Active Commuting Is Good for You and the Environment
WASHINGTON — Your to-do list starts the minute you wake up in the morning. Shower, coffee, breakfast, take kids to school and head to work. Maybe you’d like to go to the gym before you start your day, but you don’t have time. Instead of getting in your car, get some movement with active commuting.
Whether you walk, bike, or take public transportation, starting your day with light exercise has research-backed physical and mental health benefits. It’s also environmentally friendly. In the DMV area, opportunities abound. Here, we’ll explain how, when, and why to actively commute — along with tips for remote workers.
What Is Active Commuting?
Active commuting refers to getting to work without using a car, resulting in more physical activity. Depending on where you live and work, it may not be possible, but, for many people in Washington, D.C., and surrounding areas, it is.
Here are some suggestions:
- Cycling: Get your own bike, use Capital Bikeshare or Lime bikeshare.
- Walking: If you live close enough, walking to work will boost your daily step count.
- Public Transportation: Take the metro, bus, or both. Studies show that people who take public transportation walk more than people who drive. Walking to your bus stop and through D.C.’s large metro stations gets you more steps than walking to and from your car.
Actively commuting to work helps you start your day with exercise, and doing it on your way home gives you time to unwind after the work day and before your evening activities.
If you work from home, you can still start and finish your day with a walk or bike ride or “commute” to a nearby coffee shop or co-working space. Getting sunlight and fresh air can boost your mood and give you a break from your home environment.
Why Actively Commute?
In today’s world, we spend a lot of time sitting, which leads to chronic health conditions. Getting more physical activity is the only way to counteract a sedentary lifestyle, and active commuting is a convenient way to sneak more activity into your life.
Reduces Risk of Chronic Diseases
The World Health Organization recommends 150 minutes of moderate weekly exercise to help prevent chronic health conditions. Many people do not reach the minimum, and active commuting can help.
Research shows that walking or cycling to work reduces your risk of developing coronary heart disease. A 2019 meta-analysis showed active commuting reduces your risk of cardiovascular diseases and all-cause mortality. A 2021 review of studies also shows it lowers your risk of hypertension, diabetes and obesity.
Improves Physical Fitness
There are many ways to define physical fitness, but two common markers are cardiorespiratory fitness and muscular fitness. CF refers to how efficient your heart is at pumping blood and oxygen throughout your body. Getting your heart rate up during cardio exercise helps it improve. MF refers to muscular strength. Building strength and muscle in the gym makes activities of daily life easier and helps prevent injury.
A 2020 review of studies showed that active commuting has a positive impact on physical fitness. Cycling improved CF more while walking improved MF. Cycling can be higher intensity cardio, while walking is weight-bearing exercise. You engage more muscles to support your body weight. Both are beneficial.
May Boost Mental Health
Regular exercise is a well-known method to help with mental health. It can reduce symptoms of anxiety and depression and boost your mood, self-esteem and cognitive function.
Research shows that cycling or walking to work can improve quality-of-life. Another study showed that active commuting, rather than driving, enhances well-being. More time spent walking to work increased well-being, while more time spent driving decreased it.

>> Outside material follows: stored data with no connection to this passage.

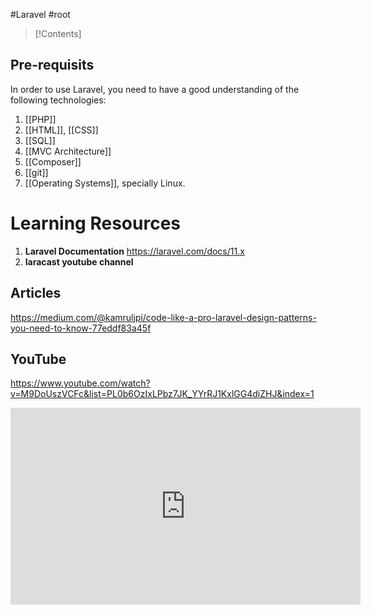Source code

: #Laravel #root

>[!Contents]
>

## **Pre-requisits**
In order to use Laravel, you need to have a good understanding of the following technologies:

1. [[PHP]]
2. [[HTML]], [[CSS]]
3. [[SQL]]
4. [[MVC Architecture]]
5. [[Composer]]
6. [[git]]
7. [[Operating Systems]], specially Linux.


# Learning Resources

1. **Laravel Documentation**
	https://laravel.com/docs/11.x
2. **laracast youtube channel**


## Articles
https://medium.com/@kamruljpi/code-like-a-pro-laravel-design-patterns-you-need-to-know-77eddf83a45f


## YouTube
https://www.youtube.com/watch?v=M9DoUszVCFc&list=PL0b6OzIxLPbz7JK_YYrRJ1KxlGG4diZHJ&index=1
<iframe width="560" height="315" src="https://www.youtube.com/embed/M9DoUszVCFc?si=r6BLMnQaPeQrGzAC" title="YouTube video player" frameborder="0" allow="accelerometer; autoplay; clipboard-write; encrypted-media; gyroscope; picture-in-picture; web-share" referrerpolicy="strict-origin-when-cross-origin" allowfullscreen></iframe>


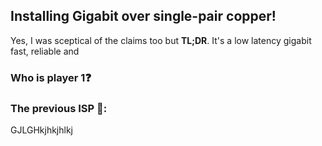 ## Installing Gigabit over single-pair copper!

Yes, I was sceptical of the claims too but **TL;DR**. It's a low latency gigabit fast, reliable and 

### Who is player 1❓

### The previous ISP 👋:

GJLGHkjhkjhlkj 
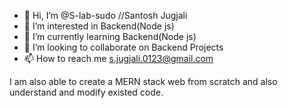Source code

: - 👋 Hi, I’m @S-lab-sudo //Santosh Jugjali
- 👀 I’m interested in Backend(Node js)
- 🌱 I’m currently learning Backend(Node js)
- 💞️ I’m looking to collaborate on Backend Projects
- 📫 How to reach me s.jugjali.0123@gmail.com

I am also able to create a MERN stack web from scratch and also understand and modify existed code.

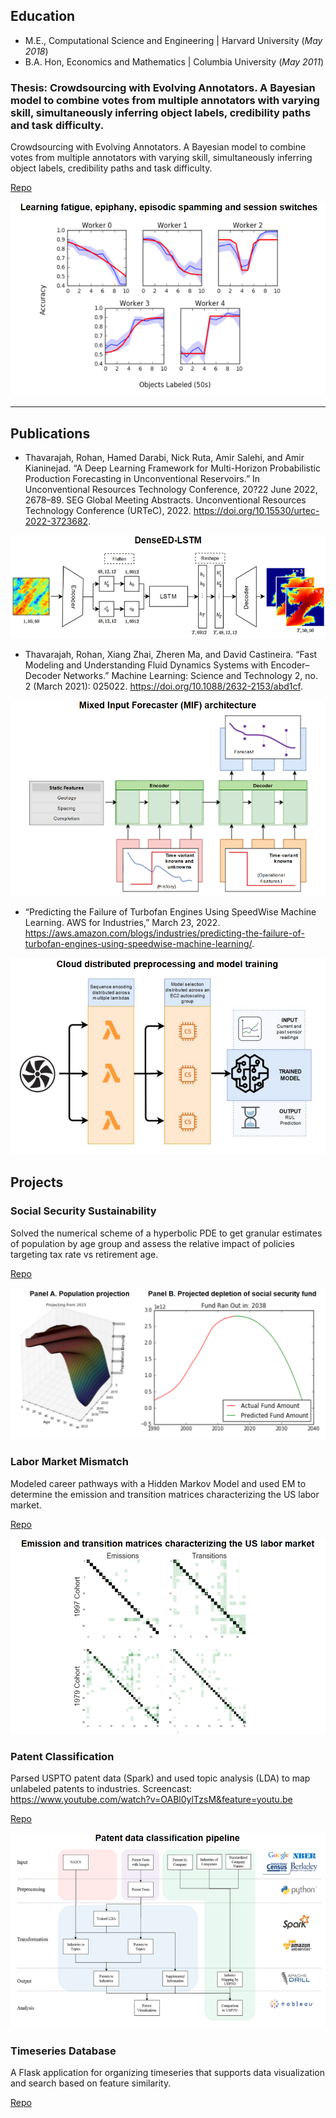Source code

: ## Education

- M.E., Computational Science and Engineering | Harvard University (_May 2018_)	 			        		
- B.A. Hon, Economics and Mathematics | Columbia University (_May 2011_)

### Thesis: Crowdsourcing with Evolving Annotators. A Bayesian model to combine votes from multiple annotators with varying skill, simultaneously inferring object labels, credibility paths and task difficulty.

Crowdsourcing with Evolving Annotators. A Bayesian model to combine votes from multiple annotators with varying skill, simultaneously inferring object labels, credibility paths and task difficulty. 

[Repo](https://github.com/rohanthavarajah/timevariant_annotators.git)

![Thesis](/assets/img/thesis_noborder.png)

---

## Publications

- Thavarajah, Rohan, Hamed Darabi, Nick Ruta, Amir Salehi, and Amir Kianinejad. “A Deep Learning Framework for Multi-Horizon Probabilistic Production Forecasting in Unconventional Reservoirs.” In Unconventional Resources Technology Conference, 20?22 June 2022, 2678–89. SEG Global Meeting Abstracts. Unconventional Resources Technology Conference (URTeC), 2022. https://doi.org/10.15530/urtec-2022-3723682.

![MLST](/assets/img/mlst_noborder.png)

- Thavarajah, Rohan, Xiang Zhai, Zheren Ma, and David Castineira. “Fast Modeling and Understanding Fluid Dynamics Systems with Encoder–Decoder Networks.” Machine Learning: Science and Technology 2, no. 2 (March 2021): 025022. https://doi.org/10.1088/2632-2153/abd1cf.

![MIF](/assets/img/mif_noborder.png)

- “Predicting the Failure of Turbofan Engines Using SpeedWise Machine Learning. AWS for Industries,” March 23, 2022. https://aws.amazon.com/blogs/industries/predicting-the-failure-of-turbofan-engines-using-speedwise-machine-learning/.

![Turbofan](/assets/img/turbofan_noborder.png)

## Projects

### Social Security Sustainability

Solved the numerical scheme of a hyperbolic PDE to get granular estimates of population by age group and assess the relative impact of policies targeting tax rate vs retirement age.

[Repo](https://github.com/rohanthavarajah/am205_social_security_sustainability.git)

![AM205](/assets/img/am205_noborder.png)

### Labor Market Mismatch

Modeled career pathways with a Hidden Markov Model and used EM to determine the emission and transition matrices characterizing the US labor market.

[Repo](https://github.com/rohanthavarajah/cs182_modeling_career_pathways.git)

![CS182 ](/assets/img/cs182_noborder.png)

### Patent Classification

Parsed USPTO patent data (Spark) and used topic analysis (LDA) to map unlabeled patents to industries.
Screencast: https://www.youtube.com/watch?v=OABl0ylTzsM&feature=youtu.be

[Repo](https://github.com/chrismosch/cs109patents.git)

![CS109](/assets/img/cs109_noborder.png)

### Timeseries Database

A Flask application for organizing timeseries that supports data visualization and search based on feature similarity.

[Repo](https://github.com/gitrdone4/cs207project.git)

A 2021 study on cycling showed that people who bike to work had decreased symptoms of depression and increased feelings of happiness and well-being.
It’s important to note that other studies show the link between active commuting and mental health is inconsistent. It suggests active commuting alone may not help your mental health. But, it is a way to get more exercise, which can help.

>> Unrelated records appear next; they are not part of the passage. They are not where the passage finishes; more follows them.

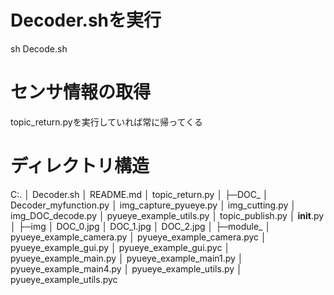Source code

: # Decoder.shを実行
sh Decode.sh

# センサ情報の取得
topic_return.pyを実行していれば常に帰ってくる

# ディレクトリ構造
C:.
│  Decoder.sh
│  README.md
│  topic_return.py
│
├─DOC_
  │  Decoder_myfunction.py
  │  img_capture_pyueye.py
  │  img_cutting.py
  │  img_DOC_decode.py
  │  pyueye_example_utils.py
  │  topic_publish.py
  │  __init__.py
  │
  ├─img
  │      DOC_0.jpg
  │      DOC_1.jpg
  │      DOC_2.jpg
  │
  ├─module_
    │  pyueye_example_camera.py
    │  pyueye_example_camera.pyc
    │  pyueye_example_gui.py
    │  pyueye_example_gui.pyc
    │  pyueye_example_main.py
    │  pyueye_example_main1.py
    │  pyueye_example_main4.py
    │  pyueye_example_utils.py
    │  pyueye_example_utils.pyc

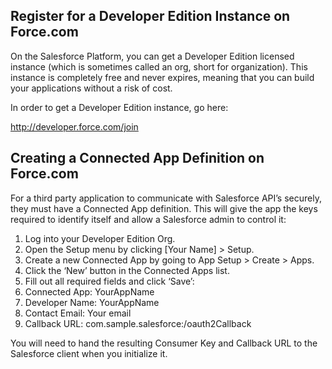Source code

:## Register for a Developer Edition Instance on Force.com

On the Salesforce Platform, you can get a Developer Edition licensed instance (which is sometimes called an org, short for organization).  This instance is completely free and never expires, meaning that you can build your applications without a risk of cost.

In order to get a Developer Edition instance, go here:

[http://developer.force.com/join ](http://developer.force.com/join)


## Creating a Connected App Definition on Force.com
For a third party application to communicate with Salesforce API’s
securely, they must have a Connected App definition.  This will give
the app the keys required to identify itself  and allow a Salesforce
admin to control it:

1. Log into your Developer Edition Org.
2. Open the Setup menu by clicking [Your Name] > Setup.
3. Create a new Connected App by going to App Setup > Create > Apps.
4. Click the ‘New’ button in the Connected Apps list.
5. Fill out all required fields and click ‘Save’:
6. Connected App: YourAppName
7. Developer Name: YourAppName
8. Contact Email: Your email
9. Callback URL: com.sample.salesforce:/oauth2Callback

You will need to hand the resulting Consumer Key and Callback URL to the Salesforce client when you initialize it.
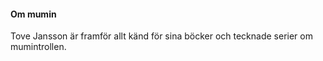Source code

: #### Om mumin

Tove Jansson är framför allt känd för sina böcker och tecknade serier om mumintrollen.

Active commuting also has a positive impact on the environment. The cycling study notes that using more bikes and less cars reduces traffic, leading to less air pollution and noise pollution. Both types of pollution can affect your physical and mental health.
See the Sights
People from all over the world visit Washington, D.C. Depending on your route, actively commuting may take you past historical landmarks, and up and down scenic, tree-lined streets. If you’re new to the area or just want to do some sightseeing, you’ll get to do it on your way to work.
Enjoy the Ride
Add more movement to your day by getting to and from work without a car. Walk, bike, take public transportation, or mix and match. Research shows getting more physical activity helps prevent chronic diseases, improves physical fitness, and boosts your mental health. If you struggle to meet your exercise goals, take advantage of your commute. Plus, you’ll be kind to the environment and get to soak up the D.C. sights along the way.